Description

Analyze music/audio files locally without external APIs. Extract tempo, pocket/groove feel, pulse stability, swing proxy, section/repetition structure, key c...

README (SKILL.md)

Music Analysis (Local, No External APIs)

Name: Music Analysis
Author: adam-researchh

Primary tool: a full listen that combines snapshot analysis, structure, groove, harmonic tension, temporal mood mapping, and optional Whisper lyric alignment into one report.

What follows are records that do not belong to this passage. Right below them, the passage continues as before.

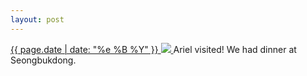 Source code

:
 ```yaml
---
layout: post
---
```


<p>
  <a href="/281">
    <time>{{ page.date | date: "%e %B %Y" }}</time>
    <img src="{{ site.assets_url }}/281.jpg">
  </a>
  Ariel visited! We had dinner at Seongbukdong.
</p>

1. Full Listen — primary / recommended

python3 skills/music-analysis/scripts/listen.py /path/to/audio.mp3
python3 skills/music-analysis/scripts/listen.py track.mp3 --json
python3 skills/music-analysis/scripts/listen.py track.mp3 --out report.txt
python3 skills/music-analysis/scripts/listen.py track.mp3 --json --out report.json

What it does in one pass:

Snapshot analysis: tempo, pulse stability, swing proxy, key clarity, harmonic tension, timbre, structure
Whisper lyric transcription and filtering first — keep only real lyric text, drop artifact tags like [MUSIC]
Temporal listen: windowed energy / mood / tension journey
Synthesis layer that aligns lyrics with peak / tension / quiet windows and lets the lyric layer override the final vibe when confidence is high

Human-readable output structure

SNAPSHOT
- groove/pocket
- structure summary + repeated sections
- harmony (key clarity + tension)
- timbre descriptor tags
INSTRUMENT READ
- likely instrument palette (strong/likely/possible confidence)
- per-section instrument entrances and exits
- how instruments color the emotional feel
- written as natural language, not clinical data
TEMPORAL JOURNEY
- opening / middle / closing mood-energy-tension read
- peak / quietest / tensest moments
- mood journey and transition count
EMOTIONAL READ
- explainable emotion summary based on measured features
LYRICS
- Whisper segment count
- excerpt or graceful skip note
SYNTHESIS
- lyric-energy/tension alignment
- peak / tension / quiet lyric moments
ALIGNED TIMELINE
- per-window moments where transitions / lyrics / tension spikes occur

2. Snapshot Analysis — standalone

python3 skills/music-analysis/scripts/analyze_music.py /path/to/audio.mp3
python3 skills/music-analysis/scripts/analyze_music.py track.mp3 --json

Reports:

tempo / pulse stability / pulse confidence / swing proxy / pocket
key estimate / key clarity / chroma entropy / harmonic change / tonal motion / tension
timbre descriptors (brightness, richness, low-end, contrast, dynamic range)
section labels (A/B/C...) and repeated material detection
explainable emotional read with reasons

3. Temporal Listen — standalone

python3 skills/music-analysis/scripts/temporal_listen.py /path/to/audio.mp3
python3 skills/music-analysis/scripts/temporal_listen.py track.mp3 --json

Reports:

sliding-window timeline (4s windows, 2s hops)
energy contour
mood labels
harmonic tension + tonal motion
transition types (drop hits, pulls back, tightens harmonically, shifts color, evolves)
narrative arc (mountain / ascending / descending / plateau / wave)

Interpretation rules

Structure labels are similarity labels, not verse/chorus claims.
Swing proxy is a feel estimate, not drummer-grade microtiming truth.
Emotion is explainable, derived from pulse + timbre + harmonic tension rather than a black-box mood guess.
Lyrics can override the final vibe when filtered Whisper text is confident and emotionally clear.

Audio sourcing

The tool needs a real audio file on disk.

Direct file (mp3, wav, flac, ogg, m4a — anything ffmpeg/librosa can read)
YouTube / supported URLs: yt-dlp -x --audio-format mp3 -o "output.mp3" "URL_OR_SEARCH"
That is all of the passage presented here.